* [What needs to be done]:
Using the records below, give again exactly the lines from the line that contains "- (3.2) given" through the line that contains "- If the positive", both ends included, and only those.

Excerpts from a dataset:
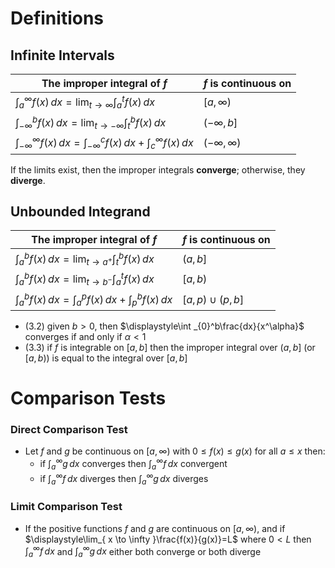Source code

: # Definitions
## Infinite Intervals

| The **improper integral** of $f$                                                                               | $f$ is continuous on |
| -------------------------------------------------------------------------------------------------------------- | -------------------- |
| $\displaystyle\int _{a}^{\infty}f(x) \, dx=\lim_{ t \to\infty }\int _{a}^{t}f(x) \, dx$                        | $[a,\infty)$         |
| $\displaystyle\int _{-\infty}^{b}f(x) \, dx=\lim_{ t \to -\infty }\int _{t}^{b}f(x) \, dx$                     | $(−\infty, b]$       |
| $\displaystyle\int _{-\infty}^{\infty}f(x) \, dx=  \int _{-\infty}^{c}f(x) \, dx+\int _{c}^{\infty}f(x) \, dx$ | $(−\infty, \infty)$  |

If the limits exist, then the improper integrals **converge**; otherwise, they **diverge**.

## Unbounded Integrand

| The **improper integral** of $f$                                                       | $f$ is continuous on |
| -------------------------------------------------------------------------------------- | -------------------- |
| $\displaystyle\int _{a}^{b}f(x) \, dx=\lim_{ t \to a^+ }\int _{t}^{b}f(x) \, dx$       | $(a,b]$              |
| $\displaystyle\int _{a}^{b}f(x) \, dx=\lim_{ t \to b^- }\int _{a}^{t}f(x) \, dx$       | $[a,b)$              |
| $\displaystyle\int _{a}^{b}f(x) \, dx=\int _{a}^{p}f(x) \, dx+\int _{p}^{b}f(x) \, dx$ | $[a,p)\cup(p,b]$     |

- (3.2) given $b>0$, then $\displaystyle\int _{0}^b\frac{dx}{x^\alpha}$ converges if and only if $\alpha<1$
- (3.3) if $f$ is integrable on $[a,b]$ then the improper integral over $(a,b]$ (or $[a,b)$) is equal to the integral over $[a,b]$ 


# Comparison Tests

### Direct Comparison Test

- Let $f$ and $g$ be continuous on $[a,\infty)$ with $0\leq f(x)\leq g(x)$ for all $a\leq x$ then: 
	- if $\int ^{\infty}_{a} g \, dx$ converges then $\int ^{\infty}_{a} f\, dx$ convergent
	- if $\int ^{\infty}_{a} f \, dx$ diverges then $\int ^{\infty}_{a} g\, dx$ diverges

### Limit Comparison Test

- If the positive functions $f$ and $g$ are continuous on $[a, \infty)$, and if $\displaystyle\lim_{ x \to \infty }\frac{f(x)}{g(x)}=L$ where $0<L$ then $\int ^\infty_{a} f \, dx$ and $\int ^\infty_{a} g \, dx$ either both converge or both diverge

...

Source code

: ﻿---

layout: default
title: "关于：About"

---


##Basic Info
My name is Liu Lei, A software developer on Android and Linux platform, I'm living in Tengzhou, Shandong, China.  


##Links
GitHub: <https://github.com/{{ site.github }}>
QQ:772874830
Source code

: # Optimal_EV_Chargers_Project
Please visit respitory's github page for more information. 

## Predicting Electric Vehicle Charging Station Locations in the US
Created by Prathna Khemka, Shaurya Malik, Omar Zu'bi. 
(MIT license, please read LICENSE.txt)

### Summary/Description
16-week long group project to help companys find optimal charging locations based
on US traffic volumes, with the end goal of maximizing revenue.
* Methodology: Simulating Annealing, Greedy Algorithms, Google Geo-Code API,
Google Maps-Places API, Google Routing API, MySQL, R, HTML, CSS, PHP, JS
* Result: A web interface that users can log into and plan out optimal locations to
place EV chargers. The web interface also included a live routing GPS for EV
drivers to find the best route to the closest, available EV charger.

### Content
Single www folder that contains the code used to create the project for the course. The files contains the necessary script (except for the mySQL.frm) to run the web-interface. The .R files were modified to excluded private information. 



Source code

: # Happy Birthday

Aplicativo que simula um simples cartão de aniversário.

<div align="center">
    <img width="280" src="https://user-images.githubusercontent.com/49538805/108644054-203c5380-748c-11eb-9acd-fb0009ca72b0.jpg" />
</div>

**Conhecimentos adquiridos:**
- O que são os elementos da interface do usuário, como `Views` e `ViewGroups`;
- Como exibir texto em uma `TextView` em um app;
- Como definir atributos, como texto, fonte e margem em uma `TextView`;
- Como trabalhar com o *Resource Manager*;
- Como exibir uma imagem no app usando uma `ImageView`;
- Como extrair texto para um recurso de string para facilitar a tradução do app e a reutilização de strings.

* [Output of the exercise]:
- (3.2) given $b>0$, then $\displaystyle\int _{0}^b\frac{dx}{x^\alpha}$ converges if and only if $\alpha<1$
- (3.3) if $f$ is integrable on $[a,b]$ then the improper integral over $(a,b]$ (or $[a,b)$) is equal to the integral over $[a,b]$ 


# Comparison Tests

### Direct Comparison Test

- Let $f$ and $g$ be continuous on $[a,\infty)$ with $0\leq f(x)\leq g(x)$ for all $a\leq x$ then: 
	- if $\int ^{\infty}_{a} g \, dx$ converges then $\int ^{\infty}_{a} f\, dx$ convergent
	- if $\int ^{\infty}_{a} f \, dx$ diverges then $\int ^{\infty}_{a} g\, dx$ diverges

### Limit Comparison Test

- If the positive functions $f$ and $g$ are continuous on $[a, \infty)$, and if $\displaystyle\lim_{ x \to \infty }\frac{f(x)}{g(x)}=L$ where $0<L$ then $\int ^\infty_{a} f \, dx$ and $\int ^\infty_{a} g \, dx$ either both converge or both diverge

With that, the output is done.